DATA ::
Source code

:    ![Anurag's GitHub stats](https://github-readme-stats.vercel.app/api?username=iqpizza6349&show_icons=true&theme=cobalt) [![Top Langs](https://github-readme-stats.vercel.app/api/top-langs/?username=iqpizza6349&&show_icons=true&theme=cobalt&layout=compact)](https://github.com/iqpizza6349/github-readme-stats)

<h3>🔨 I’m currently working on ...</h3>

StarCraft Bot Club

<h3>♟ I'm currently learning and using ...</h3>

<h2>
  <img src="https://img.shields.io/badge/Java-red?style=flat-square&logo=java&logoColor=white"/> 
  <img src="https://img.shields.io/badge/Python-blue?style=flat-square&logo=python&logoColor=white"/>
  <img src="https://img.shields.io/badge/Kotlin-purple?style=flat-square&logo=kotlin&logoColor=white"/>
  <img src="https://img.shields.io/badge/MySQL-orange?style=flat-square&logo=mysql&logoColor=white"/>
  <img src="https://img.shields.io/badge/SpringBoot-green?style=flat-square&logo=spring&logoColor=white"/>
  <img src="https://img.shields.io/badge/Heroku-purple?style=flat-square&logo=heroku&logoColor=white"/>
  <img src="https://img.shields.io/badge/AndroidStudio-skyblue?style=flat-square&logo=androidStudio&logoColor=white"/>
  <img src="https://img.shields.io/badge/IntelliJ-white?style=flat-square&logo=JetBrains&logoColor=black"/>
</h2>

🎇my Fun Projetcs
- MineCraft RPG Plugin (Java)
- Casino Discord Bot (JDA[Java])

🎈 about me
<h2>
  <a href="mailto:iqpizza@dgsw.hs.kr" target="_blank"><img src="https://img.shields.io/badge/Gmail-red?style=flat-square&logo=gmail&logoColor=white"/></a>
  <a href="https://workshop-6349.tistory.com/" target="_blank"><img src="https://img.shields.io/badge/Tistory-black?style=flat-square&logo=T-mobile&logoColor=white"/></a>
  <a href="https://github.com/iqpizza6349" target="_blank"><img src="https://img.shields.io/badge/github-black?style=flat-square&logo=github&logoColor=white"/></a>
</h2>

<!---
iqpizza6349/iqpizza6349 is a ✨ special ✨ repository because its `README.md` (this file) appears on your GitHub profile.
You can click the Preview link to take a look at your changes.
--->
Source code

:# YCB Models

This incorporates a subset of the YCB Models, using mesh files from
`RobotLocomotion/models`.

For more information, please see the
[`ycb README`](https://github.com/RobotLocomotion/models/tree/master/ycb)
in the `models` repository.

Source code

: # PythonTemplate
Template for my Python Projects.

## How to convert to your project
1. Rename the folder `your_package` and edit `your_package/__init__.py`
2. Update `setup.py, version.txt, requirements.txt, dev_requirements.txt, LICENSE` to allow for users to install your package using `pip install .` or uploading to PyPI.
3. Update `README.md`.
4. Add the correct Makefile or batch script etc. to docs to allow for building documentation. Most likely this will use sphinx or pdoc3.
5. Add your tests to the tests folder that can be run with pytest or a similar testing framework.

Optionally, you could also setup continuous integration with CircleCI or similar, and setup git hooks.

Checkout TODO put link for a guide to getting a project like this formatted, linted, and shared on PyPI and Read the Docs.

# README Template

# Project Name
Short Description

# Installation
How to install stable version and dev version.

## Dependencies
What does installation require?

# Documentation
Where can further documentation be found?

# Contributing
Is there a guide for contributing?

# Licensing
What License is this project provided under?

WORK REQUEST :: Reproduce, word for word, all of the entries above.

WRITTEN REPLY ::
Source code

:    ![Anurag's GitHub stats](https://github-readme-stats.vercel.app/api?username=iqpizza6349&show_icons=true&theme=cobalt) [![Top Langs](https://github-readme-stats.vercel.app/api/top-langs/?username=iqpizza6349&&show_icons=true&theme=cobalt&layout=compact)](https://github.com/iqpizza6349/github-readme-stats)

<h3>🔨 I’m currently working on ...</h3>

StarCraft Bot Club

<h3>♟ I'm currently learning and using ...</h3>

<h2>
  <img src="https://img.shields.io/badge/Java-red?style=flat-square&logo=java&logoColor=white"/> 
  <img src="https://img.shields.io/badge/Python-blue?style=flat-square&logo=python&logoColor=white"/>
  <img src="https://img.shields.io/badge/Kotlin-purple?style=flat-square&logo=kotlin&logoColor=white"/>
  <img src="https://img.shields.io/badge/MySQL-orange?style=flat-square&logo=mysql&logoColor=white"/>
  <img src="https://img.shields.io/badge/SpringBoot-green?style=flat-square&logo=spring&logoColor=white"/>
  <img src="https://img.shields.io/badge/Heroku-purple?style=flat-square&logo=heroku&logoColor=white"/>
  <img src="https://img.shields.io/badge/AndroidStudio-skyblue?style=flat-square&logo=androidStudio&logoColor=white"/>
  <img src="https://img.shields.io/badge/IntelliJ-white?style=flat-square&logo=JetBrains&logoColor=black"/>
</h2>

🎇my Fun Projetcs
- MineCraft RPG Plugin (Java)
- Casino Discord Bot (JDA[Java])

🎈 about me
<h2>
  <a href="mailto:iqpizza@dgsw.hs.kr" target="_blank"><img src="https://img.shields.io/badge/Gmail-red?style=flat-square&logo=gmail&logoColor=white"/></a>
  <a href="https://workshop-6349.tistory.com/" target="_blank"><img src="https://img.shields.io/badge/Tistory-black?style=flat-square&logo=T-mobile&logoColor=white"/></a>
  <a href="https://github.com/iqpizza6349" target="_blank"><img src="https://img.shields.io/badge/github-black?style=flat-square&logo=github&logoColor=white"/></a>
</h2>

<!---
iqpizza6349/iqpizza6349 is a ✨ special ✨ repository because its `README.md` (this file) appears on your GitHub profile.
You can click the Preview link to take a look at your changes.
--->
Source code

:# YCB Models

This incorporates a subset of the YCB Models, using mesh files from
`RobotLocomotion/models`.

For more information, please see the
[`ycb README`](https://github.com/RobotLocomotion/models/tree/master/ycb)
in the `models` repository.

Source code

: # PythonTemplate
Template for my Python Projects.

## How to convert to your project
1. Rename the folder `your_package` and edit `your_package/__init__.py`
2. Update `setup.py, version.txt, requirements.txt, dev_requirements.txt, LICENSE` to allow for users to install your package using `pip install .` or uploading to PyPI.
3. Update `README.md`.
4. Add the correct Makefile or batch script etc. to docs to allow for building documentation. Most likely this will use sphinx or pdoc3.
5. Add your tests to the tests folder that can be run with pytest or a similar testing framework.

Optionally, you could also setup continuous integration with CircleCI or similar, and setup git hooks.

Checkout TODO put link for a guide to getting a project like this formatted, linted, and shared on PyPI and Read the Docs.

# README Template

# Project Name
Short Description

# Installation
How to install stable version and dev version.

## Dependencies
What does installation require?

# Documentation
Where can further documentation be found?

# Contributing
Is there a guide for contributing?

# Licensing
What License is this project provided under?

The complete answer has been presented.